_Work order:_
Below are entries; count the lines among them that contain the word "with", and give only the count.

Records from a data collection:
━━━━━━━━

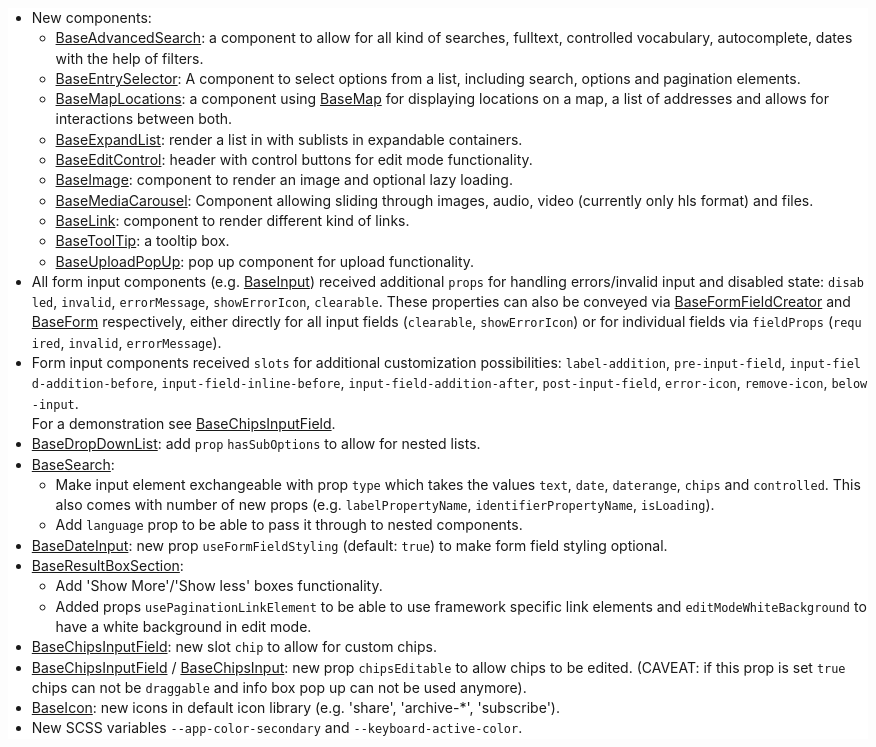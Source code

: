 * New components:
  * [BaseAdvancedSearch](https://base-angewandte.github.io/base-ui-components/components/BaseAdvancedSearch): a component to allow for all kind of searches, fulltext, controlled vocabulary, autocomplete, dates with the help of filters.
  * [BaseEntrySelector](https://base-angewandte.github.io/base-ui-components/components/BaseEntrySelector): A component to select options from a list, including search, options and pagination elements.
  * [BaseMapLocations](https://base-angewandte.github.io/base-ui-components/components/BaseMapLocations): a component using [BaseMap](https://base-angewandte.github.io/base-ui-components/components/BaseMap) for displaying locations on a map, a list of addresses and allows for interactions between both.
  * [BaseExpandList](https://base-angewandte.github.io/base-ui-components/components/BaseExpandList): render a list in with sublists in expandable containers.
  * [BaseEditControl](https://base-angewandte.github.io/base-ui-components/components/BaseEditControl): header with control buttons for edit mode functionality.
  * [BaseImage](https://base-angewandte.github.io/base-ui-components/components/BaseImage): component to render an image and optional lazy loading.
  * [BaseMediaCarousel](https://base-angewandte.github.io/base-ui-components/components/BaseMediaCarousel): Component allowing sliding through images, audio, video (currently only hls format) and files.
  * [BaseLink](https://base-angewandte.github.io/base-ui-components/components/BaseLink): component to render different kind of links.
  * [BaseToolTip](https://base-angewandte.github.io/base-ui-components/components/BaseToolTip): a tooltip box.
  * [BaseUploadPopUp](https://base-angewandte.github.io/base-ui-components/components/BaseUploadPopUp): pop up component for upload functionality.
* All form input components (e.g. [BaseInput](https://base-angewandte.github.io/base-ui-components/components/BaseInput)) received additional `props` for handling errors/invalid input and disabled state:
`disabled`, `invalid`, `errorMessage`, `showErrorIcon`, `clearable`. These properties can also be conveyed via [BaseFormFieldCreator](https://base-angewandte.github.io/base-ui-components/components/BaseFormFieldCreator) and [BaseForm](https://base-angewandte.github.io/base-ui-components/components/BaseForm) respectively,
either directly for all input fields (`clearable`, `showErrorIcon`) or for individual fields via `fieldProps` (`required`, `invalid`, `errorMessage`).
* Form input components received `slots` for additional customization possibilities: `label-addition`, `pre-input-field`, `input-field-addition-before`, `input-field-inline-before`, `input-field-addition-after`, `post-input-field`, `error-icon`, `remove-icon`, `below-input`.<br>
  For a demonstration see [BaseChipsInputField](https://base-angewandte.github.io/base-ui-components/components/BaseChipsInputField).
* [BaseDropDownList](https://base-angewandte.github.io/base-ui-components/components/BaseDropDownList): add `prop` `hasSubOptions` to allow for nested lists.
* [BaseSearch](https://base-angewandte.github.io/base-ui-components/components/BaseSearch):
  * Make input element exchangeable with prop `type` which takes the values `text`, `date`, `daterange`, `chips` and `controlled`. This also comes with number of new props (e.g. `labelPropertyName`, `identifierPropertyName`, `isLoading`).
  * Add `language` prop to be able to pass it through to nested components.
* [BaseDateInput](https://base-angewandte.github.io/base-ui-components/components/BaseDateInput): new prop `useFormFieldStyling` (default: `true`) to make form field styling optional.
* [BaseResultBoxSection](https://base-angewandte.github.io/base-ui-components/components/BaseResultBoxSection):
  * Add 'Show More'/'Show less' boxes functionality.
  * Added props `usePaginationLinkElement` to be able to use framework specific link elements
  and `editModeWhiteBackground` to have a white background in edit mode.
* [BaseChipsInputField](https://base-angewandte.github.io/base-ui-components/components/BaseChipsInputField): new slot `chip` to allow for custom chips.
* [BaseChipsInputField](https://base-angewandte.github.io/base-ui-components/components/BaseChipsInputField) / [BaseChipsInput](https://base-angewandte.github.io/base-ui-components/components/BaseChipsInput):
new prop `chipsEditable` to allow chips to be edited. (CAVEAT: if this prop is set `true` chips can not be `draggable` and info box pop up can not be used anymore).
* [BaseIcon](https://base-angewandte.github.io/base-ui-components/components/BaseIcon): new icons in default icon library (e.g. 'share', 'archive-*', 'subscribe').
* New SCSS variables `--app-color-secondary` and `--keyboard-active-color`.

━━━━━━━━

_Response:_
4